PARIS (Reuters) - Five years after the sex scandal that forced IMF chief Dominique Strauss-Kahn to resign, hundreds of female French politicians on Tuesday denounced sexual harassment in the corridors of power and a Mafia-style code of silence that lets it go unpunished.
Their petition published on the front page of left-wing newspaper Liberation came a day after the surfacing of another sex scandal, which triggered the resignation of the vice-president of France’s lower house of parliament, Denis Baupin.
The French have long been indulgent of their leaders’ infidelities and the media has largely avoided raking over the private lives of politicians.
While the Strauss-Kahn scandal in 2011 unleashed a soul-searching debate within France about sexual abuse that goes undeclared or undetected in the upper echelons of power, the petition in Liberation said too many women still remained silent for fear of damaging their career or political party.
Signed by 500 politicians, mostly women but many men too, the petition condemned what it called an Omerta, or a Mafia-like code of silence on unwelcome sexual advances, from harassment to acts of outright aggression.
“End the Omerta” was the slogan adopted by the group behind Tuesday’s appeal, which stated: “It’s time to speak out, to bring this impunity to an end, time for men to change their behavior rather than for women to adapt to it.”
The petition appeared hours before the public prosecutor’s office said it was opening an inquiry after several women went public on Monday with accusations of harassment against Baupin.
Baupin denies wrongdoing.
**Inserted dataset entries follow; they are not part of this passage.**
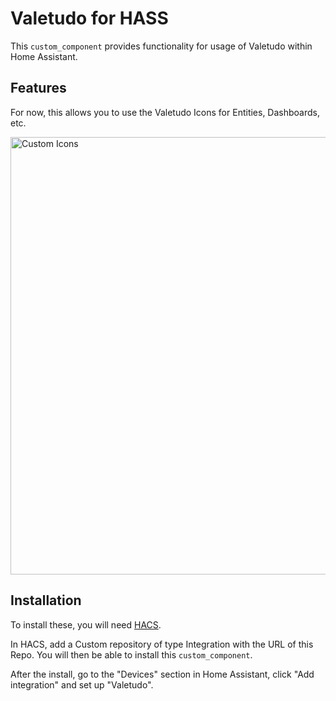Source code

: # Valetudo for HASS

This `custom_component` provides functionality for usage of Valetudo within Home Assistant.


## Features

For now, this allows you to use the Valetudo Icons for Entities, Dashboards, etc.

<img width="700" alt="Custom Icons" src="https://github.com/user-attachments/assets/00131949-896b-45f7-a994-5f8aa664713d" />


## Installation

To install these, you will need [HACS](https://www.hacs.xyz/).

In HACS, add a Custom repository of type Integration with the URL of this Repo.
You will then be able to install this `custom_component`.

After the install, go to the "Devices" section in Home Assistant, click "Add integration" and set up "Valetudo".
On Monday he quit his post as vice-president of France’s National Assembly and said he would pursue his accusers for defamation.
His wife, Housing Minister Emmanuelle Cosse whom he married last year, said in a radio interview on Tuesday that she had known nothing about the matter until this week and it was now for the justice system to tackle.
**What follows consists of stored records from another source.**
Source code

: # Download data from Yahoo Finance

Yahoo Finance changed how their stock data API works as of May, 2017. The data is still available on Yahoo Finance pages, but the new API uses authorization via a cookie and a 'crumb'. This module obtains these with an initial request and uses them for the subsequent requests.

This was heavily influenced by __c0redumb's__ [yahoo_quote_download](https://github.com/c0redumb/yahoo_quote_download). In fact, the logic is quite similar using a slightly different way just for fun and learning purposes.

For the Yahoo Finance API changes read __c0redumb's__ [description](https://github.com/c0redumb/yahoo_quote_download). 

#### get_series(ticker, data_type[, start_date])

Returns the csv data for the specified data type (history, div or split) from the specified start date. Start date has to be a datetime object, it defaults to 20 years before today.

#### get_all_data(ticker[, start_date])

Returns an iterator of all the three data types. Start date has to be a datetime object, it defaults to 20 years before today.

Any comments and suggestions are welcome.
In 2011 Strauss-Kahn was the runaway favorite to become France’s next president, but he was forced to resign from the Washington-based International Monetary Fund and abandon his political ambitions after his arrest on sex crime accusations.
The sex assault charges based on the accusations of hotel maid Nafissatou Diallo were ultimately dropped but the Frenchman later reached a financial settlement in civil proceedings.